== Segment start ==

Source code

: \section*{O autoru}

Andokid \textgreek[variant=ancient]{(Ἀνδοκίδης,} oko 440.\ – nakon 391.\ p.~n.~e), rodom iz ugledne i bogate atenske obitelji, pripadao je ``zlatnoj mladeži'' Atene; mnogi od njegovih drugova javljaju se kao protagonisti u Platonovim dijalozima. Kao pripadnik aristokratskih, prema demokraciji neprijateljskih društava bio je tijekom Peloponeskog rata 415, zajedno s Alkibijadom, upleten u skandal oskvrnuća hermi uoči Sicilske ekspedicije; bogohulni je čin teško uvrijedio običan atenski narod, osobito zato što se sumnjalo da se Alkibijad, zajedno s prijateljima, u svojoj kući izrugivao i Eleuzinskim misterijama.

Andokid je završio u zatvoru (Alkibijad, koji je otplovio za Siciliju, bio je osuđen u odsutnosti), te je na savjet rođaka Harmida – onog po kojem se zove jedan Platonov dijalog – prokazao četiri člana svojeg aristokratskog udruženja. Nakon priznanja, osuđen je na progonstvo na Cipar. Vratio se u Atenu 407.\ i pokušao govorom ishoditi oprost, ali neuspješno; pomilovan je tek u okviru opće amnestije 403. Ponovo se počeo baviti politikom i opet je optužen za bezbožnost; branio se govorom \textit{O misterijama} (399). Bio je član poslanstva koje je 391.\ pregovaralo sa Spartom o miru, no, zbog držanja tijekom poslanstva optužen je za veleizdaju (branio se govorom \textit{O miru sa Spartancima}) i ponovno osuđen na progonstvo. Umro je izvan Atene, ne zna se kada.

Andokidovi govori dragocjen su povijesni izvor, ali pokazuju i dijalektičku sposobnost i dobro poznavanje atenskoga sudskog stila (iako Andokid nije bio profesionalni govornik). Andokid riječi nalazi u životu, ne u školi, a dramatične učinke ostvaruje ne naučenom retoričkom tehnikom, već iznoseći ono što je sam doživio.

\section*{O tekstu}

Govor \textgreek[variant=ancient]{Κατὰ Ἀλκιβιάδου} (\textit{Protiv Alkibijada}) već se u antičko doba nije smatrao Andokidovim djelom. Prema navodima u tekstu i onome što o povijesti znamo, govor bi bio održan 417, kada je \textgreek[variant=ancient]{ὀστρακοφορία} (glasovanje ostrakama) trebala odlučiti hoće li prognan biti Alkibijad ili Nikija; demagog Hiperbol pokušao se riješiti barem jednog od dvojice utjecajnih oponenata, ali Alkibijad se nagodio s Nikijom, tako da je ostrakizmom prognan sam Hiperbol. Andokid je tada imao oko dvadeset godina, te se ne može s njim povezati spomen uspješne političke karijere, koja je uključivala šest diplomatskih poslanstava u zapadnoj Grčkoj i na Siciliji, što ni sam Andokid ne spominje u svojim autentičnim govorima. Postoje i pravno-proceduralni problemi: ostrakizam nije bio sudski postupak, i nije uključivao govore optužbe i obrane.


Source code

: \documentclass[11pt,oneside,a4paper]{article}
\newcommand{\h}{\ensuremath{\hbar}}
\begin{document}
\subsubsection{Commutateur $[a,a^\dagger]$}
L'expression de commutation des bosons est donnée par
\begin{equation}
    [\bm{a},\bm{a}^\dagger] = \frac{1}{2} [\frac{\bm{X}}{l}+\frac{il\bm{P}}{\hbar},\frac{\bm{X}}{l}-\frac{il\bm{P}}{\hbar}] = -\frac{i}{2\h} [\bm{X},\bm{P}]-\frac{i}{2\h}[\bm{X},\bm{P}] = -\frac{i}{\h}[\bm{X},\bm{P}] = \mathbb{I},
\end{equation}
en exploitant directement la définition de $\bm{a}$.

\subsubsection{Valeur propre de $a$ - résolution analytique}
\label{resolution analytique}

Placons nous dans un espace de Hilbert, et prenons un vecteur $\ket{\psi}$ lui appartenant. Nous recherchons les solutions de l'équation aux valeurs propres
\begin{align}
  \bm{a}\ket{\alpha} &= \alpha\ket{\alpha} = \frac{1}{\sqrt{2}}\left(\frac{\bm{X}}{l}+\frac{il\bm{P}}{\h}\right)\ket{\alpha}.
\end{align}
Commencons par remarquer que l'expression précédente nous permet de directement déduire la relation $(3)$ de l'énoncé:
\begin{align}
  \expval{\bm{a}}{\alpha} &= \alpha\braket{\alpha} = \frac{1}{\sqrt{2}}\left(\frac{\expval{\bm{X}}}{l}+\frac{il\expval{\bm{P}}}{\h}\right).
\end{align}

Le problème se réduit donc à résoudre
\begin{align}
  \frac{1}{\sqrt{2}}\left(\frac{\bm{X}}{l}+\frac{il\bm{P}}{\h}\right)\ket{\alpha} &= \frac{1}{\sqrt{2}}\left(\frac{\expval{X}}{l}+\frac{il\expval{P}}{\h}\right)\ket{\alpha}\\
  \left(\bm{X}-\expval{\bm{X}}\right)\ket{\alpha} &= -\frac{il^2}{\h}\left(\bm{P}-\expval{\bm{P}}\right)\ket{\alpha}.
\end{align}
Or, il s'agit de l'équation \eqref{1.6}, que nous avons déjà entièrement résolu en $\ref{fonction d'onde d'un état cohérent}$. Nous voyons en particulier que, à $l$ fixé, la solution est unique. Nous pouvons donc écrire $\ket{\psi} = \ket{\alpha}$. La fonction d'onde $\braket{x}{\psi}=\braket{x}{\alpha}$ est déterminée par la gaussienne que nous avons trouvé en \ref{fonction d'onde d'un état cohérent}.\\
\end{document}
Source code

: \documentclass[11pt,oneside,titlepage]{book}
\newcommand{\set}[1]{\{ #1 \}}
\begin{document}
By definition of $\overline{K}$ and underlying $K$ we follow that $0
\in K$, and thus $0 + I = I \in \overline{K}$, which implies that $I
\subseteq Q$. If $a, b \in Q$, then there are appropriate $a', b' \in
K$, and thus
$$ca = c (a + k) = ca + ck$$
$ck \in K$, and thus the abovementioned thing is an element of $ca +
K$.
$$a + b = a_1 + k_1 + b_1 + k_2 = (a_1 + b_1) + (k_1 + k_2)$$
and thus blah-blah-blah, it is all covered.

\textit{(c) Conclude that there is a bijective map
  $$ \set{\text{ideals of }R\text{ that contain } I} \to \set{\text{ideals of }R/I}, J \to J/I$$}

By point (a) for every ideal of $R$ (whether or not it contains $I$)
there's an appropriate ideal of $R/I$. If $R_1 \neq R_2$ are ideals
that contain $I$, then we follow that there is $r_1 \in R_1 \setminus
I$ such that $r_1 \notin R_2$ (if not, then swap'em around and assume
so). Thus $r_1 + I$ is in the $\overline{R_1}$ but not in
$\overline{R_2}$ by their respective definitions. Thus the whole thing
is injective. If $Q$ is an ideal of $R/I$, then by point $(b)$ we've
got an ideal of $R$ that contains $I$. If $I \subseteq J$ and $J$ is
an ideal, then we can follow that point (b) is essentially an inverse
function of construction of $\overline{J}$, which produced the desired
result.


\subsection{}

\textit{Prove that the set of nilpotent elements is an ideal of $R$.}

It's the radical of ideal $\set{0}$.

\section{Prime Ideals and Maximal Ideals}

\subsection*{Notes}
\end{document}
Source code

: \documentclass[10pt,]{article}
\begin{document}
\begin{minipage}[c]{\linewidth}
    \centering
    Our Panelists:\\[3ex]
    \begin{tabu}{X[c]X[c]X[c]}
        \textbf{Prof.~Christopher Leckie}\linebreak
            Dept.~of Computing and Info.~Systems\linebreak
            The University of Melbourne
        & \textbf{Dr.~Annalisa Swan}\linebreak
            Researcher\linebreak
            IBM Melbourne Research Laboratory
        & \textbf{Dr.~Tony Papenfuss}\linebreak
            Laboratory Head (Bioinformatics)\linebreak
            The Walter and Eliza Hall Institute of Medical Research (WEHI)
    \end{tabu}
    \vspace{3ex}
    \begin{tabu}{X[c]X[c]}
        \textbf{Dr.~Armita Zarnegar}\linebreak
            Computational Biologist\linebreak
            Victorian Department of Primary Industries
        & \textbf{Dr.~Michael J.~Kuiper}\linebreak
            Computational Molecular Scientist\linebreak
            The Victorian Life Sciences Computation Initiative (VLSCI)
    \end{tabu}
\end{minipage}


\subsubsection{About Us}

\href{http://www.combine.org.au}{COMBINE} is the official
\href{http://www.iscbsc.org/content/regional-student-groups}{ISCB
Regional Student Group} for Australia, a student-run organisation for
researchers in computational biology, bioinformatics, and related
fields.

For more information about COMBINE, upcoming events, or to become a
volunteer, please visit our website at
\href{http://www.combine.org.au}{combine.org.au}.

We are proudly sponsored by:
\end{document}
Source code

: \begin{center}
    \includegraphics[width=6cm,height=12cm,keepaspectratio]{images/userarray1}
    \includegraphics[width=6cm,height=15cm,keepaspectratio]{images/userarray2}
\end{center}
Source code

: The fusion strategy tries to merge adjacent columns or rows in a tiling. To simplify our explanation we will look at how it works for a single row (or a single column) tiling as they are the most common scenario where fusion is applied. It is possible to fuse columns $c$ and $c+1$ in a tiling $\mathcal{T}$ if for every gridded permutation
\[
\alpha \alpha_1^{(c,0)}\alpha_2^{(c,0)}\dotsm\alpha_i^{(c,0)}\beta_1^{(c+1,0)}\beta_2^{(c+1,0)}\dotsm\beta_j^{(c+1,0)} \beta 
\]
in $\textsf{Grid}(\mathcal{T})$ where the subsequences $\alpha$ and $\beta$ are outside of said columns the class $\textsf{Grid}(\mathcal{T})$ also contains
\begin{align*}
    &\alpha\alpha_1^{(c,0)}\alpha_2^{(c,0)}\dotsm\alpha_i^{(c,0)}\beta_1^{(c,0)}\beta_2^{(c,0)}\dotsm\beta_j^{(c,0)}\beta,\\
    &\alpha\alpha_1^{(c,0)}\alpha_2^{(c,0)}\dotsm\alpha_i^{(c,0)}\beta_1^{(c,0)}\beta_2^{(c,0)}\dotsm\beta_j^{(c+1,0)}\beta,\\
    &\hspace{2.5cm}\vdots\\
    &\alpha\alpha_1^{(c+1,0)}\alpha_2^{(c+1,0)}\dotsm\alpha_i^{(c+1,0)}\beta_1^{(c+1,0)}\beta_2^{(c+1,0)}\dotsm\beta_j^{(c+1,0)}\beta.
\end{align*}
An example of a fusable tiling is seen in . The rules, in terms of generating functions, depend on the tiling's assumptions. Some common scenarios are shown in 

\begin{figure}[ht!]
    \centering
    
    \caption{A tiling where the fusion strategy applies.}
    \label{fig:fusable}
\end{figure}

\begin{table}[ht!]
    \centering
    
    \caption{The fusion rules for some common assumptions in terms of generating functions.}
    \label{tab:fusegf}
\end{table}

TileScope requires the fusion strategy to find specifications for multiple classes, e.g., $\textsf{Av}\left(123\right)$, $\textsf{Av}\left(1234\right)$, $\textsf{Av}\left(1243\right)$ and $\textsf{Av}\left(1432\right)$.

== Segment end ==

- **THE PROBLEM**
Up to and including the line that contains "i Eleuzinskim misterijama.", restate word for word every line of the entries, starting from the first.

- **RESPONSE AREA**
Source code

: \section*{O autoru}

Andokid \textgreek[variant=ancient]{(Ἀνδοκίδης,} oko 440.\ – nakon 391.\ p.~n.~e), rodom iz ugledne i bogate atenske obitelji, pripadao je ``zlatnoj mladeži'' Atene; mnogi od njegovih drugova javljaju se kao protagonisti u Platonovim dijalozima. Kao pripadnik aristokratskih, prema demokraciji neprijateljskih društava bio je tijekom Peloponeskog rata 415, zajedno s Alkibijadom, upleten u skandal oskvrnuća hermi uoči Sicilske ekspedicije; bogohulni je čin teško uvrijedio običan atenski narod, osobito zato što se sumnjalo da se Alkibijad, zajedno s prijateljima, u svojoj kući izrugivao i Eleuzinskim misterijama.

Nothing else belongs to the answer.